Retype each record exactly.

Provided data:
━━━━━━━━

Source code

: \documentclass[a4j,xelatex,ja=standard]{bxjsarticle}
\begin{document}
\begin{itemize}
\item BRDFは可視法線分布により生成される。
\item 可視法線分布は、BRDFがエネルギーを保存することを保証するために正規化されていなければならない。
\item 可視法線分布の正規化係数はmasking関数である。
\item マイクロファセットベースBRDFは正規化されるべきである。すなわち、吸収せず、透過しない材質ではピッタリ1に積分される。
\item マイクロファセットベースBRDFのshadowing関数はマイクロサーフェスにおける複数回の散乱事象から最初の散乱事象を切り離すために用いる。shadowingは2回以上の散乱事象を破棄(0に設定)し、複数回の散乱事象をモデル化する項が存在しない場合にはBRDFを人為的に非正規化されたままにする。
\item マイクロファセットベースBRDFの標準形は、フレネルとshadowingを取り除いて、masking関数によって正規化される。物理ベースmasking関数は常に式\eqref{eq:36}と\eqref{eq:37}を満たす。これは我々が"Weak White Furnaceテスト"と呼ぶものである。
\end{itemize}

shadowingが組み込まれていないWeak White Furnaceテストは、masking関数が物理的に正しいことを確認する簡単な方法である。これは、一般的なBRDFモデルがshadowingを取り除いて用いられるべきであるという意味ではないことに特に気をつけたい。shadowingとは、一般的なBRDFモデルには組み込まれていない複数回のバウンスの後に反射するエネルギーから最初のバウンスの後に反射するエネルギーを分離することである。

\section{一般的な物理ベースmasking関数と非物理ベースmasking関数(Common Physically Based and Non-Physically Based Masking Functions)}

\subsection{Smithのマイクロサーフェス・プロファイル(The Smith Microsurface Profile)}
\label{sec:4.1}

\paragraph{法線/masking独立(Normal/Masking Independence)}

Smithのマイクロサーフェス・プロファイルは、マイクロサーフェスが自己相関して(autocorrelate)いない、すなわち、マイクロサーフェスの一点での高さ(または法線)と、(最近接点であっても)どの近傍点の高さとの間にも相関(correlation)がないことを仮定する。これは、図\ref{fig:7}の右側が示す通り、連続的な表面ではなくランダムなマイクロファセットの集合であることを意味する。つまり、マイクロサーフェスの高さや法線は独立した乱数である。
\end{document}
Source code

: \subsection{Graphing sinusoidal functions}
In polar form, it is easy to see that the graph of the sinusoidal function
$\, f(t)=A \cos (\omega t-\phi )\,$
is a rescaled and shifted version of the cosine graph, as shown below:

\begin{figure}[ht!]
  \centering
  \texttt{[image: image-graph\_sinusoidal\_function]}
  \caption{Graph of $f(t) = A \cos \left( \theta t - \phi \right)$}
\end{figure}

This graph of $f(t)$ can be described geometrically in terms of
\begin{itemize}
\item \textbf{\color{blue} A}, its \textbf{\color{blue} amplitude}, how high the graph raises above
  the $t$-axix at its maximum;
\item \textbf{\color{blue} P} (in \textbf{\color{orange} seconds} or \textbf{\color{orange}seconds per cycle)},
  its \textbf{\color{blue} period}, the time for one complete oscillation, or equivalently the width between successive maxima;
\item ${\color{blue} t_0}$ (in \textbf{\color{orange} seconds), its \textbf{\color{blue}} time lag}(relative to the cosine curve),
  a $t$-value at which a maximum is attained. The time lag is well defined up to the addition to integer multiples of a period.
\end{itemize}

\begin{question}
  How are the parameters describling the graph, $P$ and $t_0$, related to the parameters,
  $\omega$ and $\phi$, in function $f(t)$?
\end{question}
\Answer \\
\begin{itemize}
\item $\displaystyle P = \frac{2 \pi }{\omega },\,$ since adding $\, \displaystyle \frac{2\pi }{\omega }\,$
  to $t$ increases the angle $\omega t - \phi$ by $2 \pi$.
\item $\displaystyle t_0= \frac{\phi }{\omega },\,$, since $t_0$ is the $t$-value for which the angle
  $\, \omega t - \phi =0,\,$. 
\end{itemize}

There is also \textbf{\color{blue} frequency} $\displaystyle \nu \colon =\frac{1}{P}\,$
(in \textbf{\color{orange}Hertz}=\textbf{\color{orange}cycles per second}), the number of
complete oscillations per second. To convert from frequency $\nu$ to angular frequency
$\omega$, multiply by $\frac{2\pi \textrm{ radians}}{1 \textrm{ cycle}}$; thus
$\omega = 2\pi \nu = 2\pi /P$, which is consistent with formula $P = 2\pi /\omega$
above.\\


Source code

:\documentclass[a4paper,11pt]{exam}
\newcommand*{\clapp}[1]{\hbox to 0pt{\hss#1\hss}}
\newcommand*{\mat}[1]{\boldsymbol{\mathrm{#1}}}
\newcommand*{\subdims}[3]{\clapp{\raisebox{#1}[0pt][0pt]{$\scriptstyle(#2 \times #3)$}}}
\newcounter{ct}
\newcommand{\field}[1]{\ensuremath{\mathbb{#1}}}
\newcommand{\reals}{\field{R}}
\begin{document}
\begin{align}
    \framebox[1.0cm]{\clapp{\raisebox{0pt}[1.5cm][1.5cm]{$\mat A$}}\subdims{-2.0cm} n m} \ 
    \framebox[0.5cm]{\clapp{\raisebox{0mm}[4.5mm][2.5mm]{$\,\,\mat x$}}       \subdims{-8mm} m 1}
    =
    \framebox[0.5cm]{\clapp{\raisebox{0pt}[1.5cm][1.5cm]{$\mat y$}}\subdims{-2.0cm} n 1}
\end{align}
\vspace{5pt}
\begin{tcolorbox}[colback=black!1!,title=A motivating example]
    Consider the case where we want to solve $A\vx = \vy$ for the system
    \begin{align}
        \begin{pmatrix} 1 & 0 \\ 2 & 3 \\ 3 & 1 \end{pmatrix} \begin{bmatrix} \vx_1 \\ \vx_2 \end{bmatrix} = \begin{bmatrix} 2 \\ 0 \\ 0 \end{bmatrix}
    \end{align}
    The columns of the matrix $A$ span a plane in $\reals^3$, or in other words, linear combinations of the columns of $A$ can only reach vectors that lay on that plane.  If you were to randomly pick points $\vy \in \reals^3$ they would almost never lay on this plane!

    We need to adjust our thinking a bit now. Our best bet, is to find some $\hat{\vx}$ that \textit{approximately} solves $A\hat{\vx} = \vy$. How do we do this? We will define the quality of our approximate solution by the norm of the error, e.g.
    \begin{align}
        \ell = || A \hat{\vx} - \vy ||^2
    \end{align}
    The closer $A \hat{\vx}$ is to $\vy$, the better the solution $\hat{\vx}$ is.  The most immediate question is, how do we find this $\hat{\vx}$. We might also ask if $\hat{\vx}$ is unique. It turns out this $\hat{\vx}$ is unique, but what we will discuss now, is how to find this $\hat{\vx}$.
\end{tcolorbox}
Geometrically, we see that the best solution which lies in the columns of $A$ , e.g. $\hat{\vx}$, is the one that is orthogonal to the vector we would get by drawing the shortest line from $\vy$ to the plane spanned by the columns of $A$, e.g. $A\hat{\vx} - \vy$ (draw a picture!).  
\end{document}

━━━━━━━━

Task output:
Source code

: \documentclass[a4j,xelatex,ja=standard]{bxjsarticle}
\begin{document}
\begin{itemize}
\item BRDFは可視法線分布により生成される。
\item 可視法線分布は、BRDFがエネルギーを保存することを保証するために正規化されていなければならない。
\item 可視法線分布の正規化係数はmasking関数である。
\item マイクロファセットベースBRDFは正規化されるべきである。すなわち、吸収せず、透過しない材質ではピッタリ1に積分される。
\item マイクロファセットベースBRDFのshadowing関数はマイクロサーフェスにおける複数回の散乱事象から最初の散乱事象を切り離すために用いる。shadowingは2回以上の散乱事象を破棄(0に設定)し、複数回の散乱事象をモデル化する項が存在しない場合にはBRDFを人為的に非正規化されたままにする。
\item マイクロファセットベースBRDFの標準形は、フレネルとshadowingを取り除いて、masking関数によって正規化される。物理ベースmasking関数は常に式\eqref{eq:36}と\eqref{eq:37}を満たす。これは我々が"Weak White Furnaceテスト"と呼ぶものである。
\end{itemize}

shadowingが組み込まれていないWeak White Furnaceテストは、masking関数が物理的に正しいことを確認する簡単な方法である。これは、一般的なBRDFモデルがshadowingを取り除いて用いられるべきであるという意味ではないことに特に気をつけたい。shadowingとは、一般的なBRDFモデルには組み込まれていない複数回のバウンスの後に反射するエネルギーから最初のバウンスの後に反射するエネルギーを分離することである。

\section{一般的な物理ベースmasking関数と非物理ベースmasking関数(Common Physically Based and Non-Physically Based Masking Functions)}

\subsection{Smithのマイクロサーフェス・プロファイル(The Smith Microsurface Profile)}
\label{sec:4.1}

\paragraph{法線/masking独立(Normal/Masking Independence)}

Smithのマイクロサーフェス・プロファイルは、マイクロサーフェスが自己相関して(autocorrelate)いない、すなわち、マイクロサーフェスの一点での高さ(または法線)と、(最近接点であっても)どの近傍点の高さとの間にも相関(correlation)がないことを仮定する。これは、図\ref{fig:7}の右側が示す通り、連続的な表面ではなくランダムなマイクロファセットの集合であることを意味する。つまり、マイクロサーフェスの高さや法線は独立した乱数である。
\end{document}
Source code

: \subsection{Graphing sinusoidal functions}
In polar form, it is easy to see that the graph of the sinusoidal function
$\, f(t)=A \cos (\omega t-\phi )\,$
is a rescaled and shifted version of the cosine graph, as shown below:

\begin{figure}[ht!]
  \centering
  \texttt{[image: image-graph\_sinusoidal\_function]}
  \caption{Graph of $f(t) = A \cos \left( \theta t - \phi \right)$}
\end{figure}

This graph of $f(t)$ can be described geometrically in terms of
\begin{itemize}
\item \textbf{\color{blue} A}, its \textbf{\color{blue} amplitude}, how high the graph raises above
  the $t$-axix at its maximum;
\item \textbf{\color{blue} P} (in \textbf{\color{orange} seconds} or \textbf{\color{orange}seconds per cycle)},
  its \textbf{\color{blue} period}, the time for one complete oscillation, or equivalently the width between successive maxima;
\item ${\color{blue} t_0}$ (in \textbf{\color{orange} seconds), its \textbf{\color{blue}} time lag}(relative to the cosine curve),
  a $t$-value at which a maximum is attained. The time lag is well defined up to the addition to integer multiples of a period.
\end{itemize}

\begin{question}
  How are the parameters describling the graph, $P$ and $t_0$, related to the parameters,
  $\omega$ and $\phi$, in function $f(t)$?
\end{question}
\Answer \\
\begin{itemize}
\item $\displaystyle P = \frac{2 \pi }{\omega },\,$ since adding $\, \displaystyle \frac{2\pi }{\omega }\,$
  to $t$ increases the angle $\omega t - \phi$ by $2 \pi$.
\item $\displaystyle t_0= \frac{\phi }{\omega },\,$, since $t_0$ is the $t$-value for which the angle
  $\, \omega t - \phi =0,\,$. 
\end{itemize}

There is also \textbf{\color{blue} frequency} $\displaystyle \nu \colon =\frac{1}{P}\,$
(in \textbf{\color{orange}Hertz}=\textbf{\color{orange}cycles per second}), the number of
complete oscillations per second. To convert from frequency $\nu$ to angular frequency
$\omega$, multiply by $\frac{2\pi \textrm{ radians}}{1 \textrm{ cycle}}$; thus
$\omega = 2\pi \nu = 2\pi /P$, which is consistent with formula $P = 2\pi /\omega$
above.\\


Source code

:\documentclass[a4paper,11pt]{exam}
\newcommand*{\clapp}[1]{\hbox to 0pt{\hss#1\hss}}
\newcommand*{\mat}[1]{\boldsymbol{\mathrm{#1}}}
\newcommand*{\subdims}[3]{\clapp{\raisebox{#1}[0pt][0pt]{$\scriptstyle(#2 \times #3)$}}}
\newcounter{ct}
\newcommand{\field}[1]{\ensuremath{\mathbb{#1}}}
\newcommand{\reals}{\field{R}}
\begin{document}
\begin{align}
    \framebox[1.0cm]{\clapp{\raisebox{0pt}[1.5cm][1.5cm]{$\mat A$}}\subdims{-2.0cm} n m} \ 
    \framebox[0.5cm]{\clapp{\raisebox{0mm}[4.5mm][2.5mm]{$\,\,\mat x$}}       \subdims{-8mm} m 1}
    =
    \framebox[0.5cm]{\clapp{\raisebox{0pt}[1.5cm][1.5cm]{$\mat y$}}\subdims{-2.0cm} n 1}
\end{align}
\vspace{5pt}
\begin{tcolorbox}[colback=black!1!,title=A motivating example]
    Consider the case where we want to solve $A\vx = \vy$ for the system
    \begin{align}
        \begin{pmatrix} 1 & 0 \\ 2 & 3 \\ 3 & 1 \end{pmatrix} \begin{bmatrix} \vx_1 \\ \vx_2 \end{bmatrix} = \begin{bmatrix} 2 \\ 0 \\ 0 \end{bmatrix}
    \end{align}
    The columns of the matrix $A$ span a plane in $\reals^3$, or in other words, linear combinations of the columns of $A$ can only reach vectors that lay on that plane.  If you were to randomly pick points $\vy \in \reals^3$ they would almost never lay on this plane!

    We need to adjust our thinking a bit now. Our best bet, is to find some $\hat{\vx}$ that \textit{approximately} solves $A\hat{\vx} = \vy$. How do we do this? We will define the quality of our approximate solution by the norm of the error, e.g.
    \begin{align}
        \ell = || A \hat{\vx} - \vy ||^2
    \end{align}
    The closer $A \hat{\vx}$ is to $\vy$, the better the solution $\hat{\vx}$ is.  The most immediate question is, how do we find this $\hat{\vx}$. We might also ask if $\hat{\vx}$ is unique. It turns out this $\hat{\vx}$ is unique, but what we will discuss now, is how to find this $\hat{\vx}$.
\end{tcolorbox}
Geometrically, we see that the best solution which lies in the columns of $A$ , e.g. $\hat{\vx}$, is the one that is orthogonal to the vector we would get by drawing the shortest line from $\vy$ to the plane spanned by the columns of $A$, e.g. $A\hat{\vx} - \vy$ (draw a picture!).  
\end{document}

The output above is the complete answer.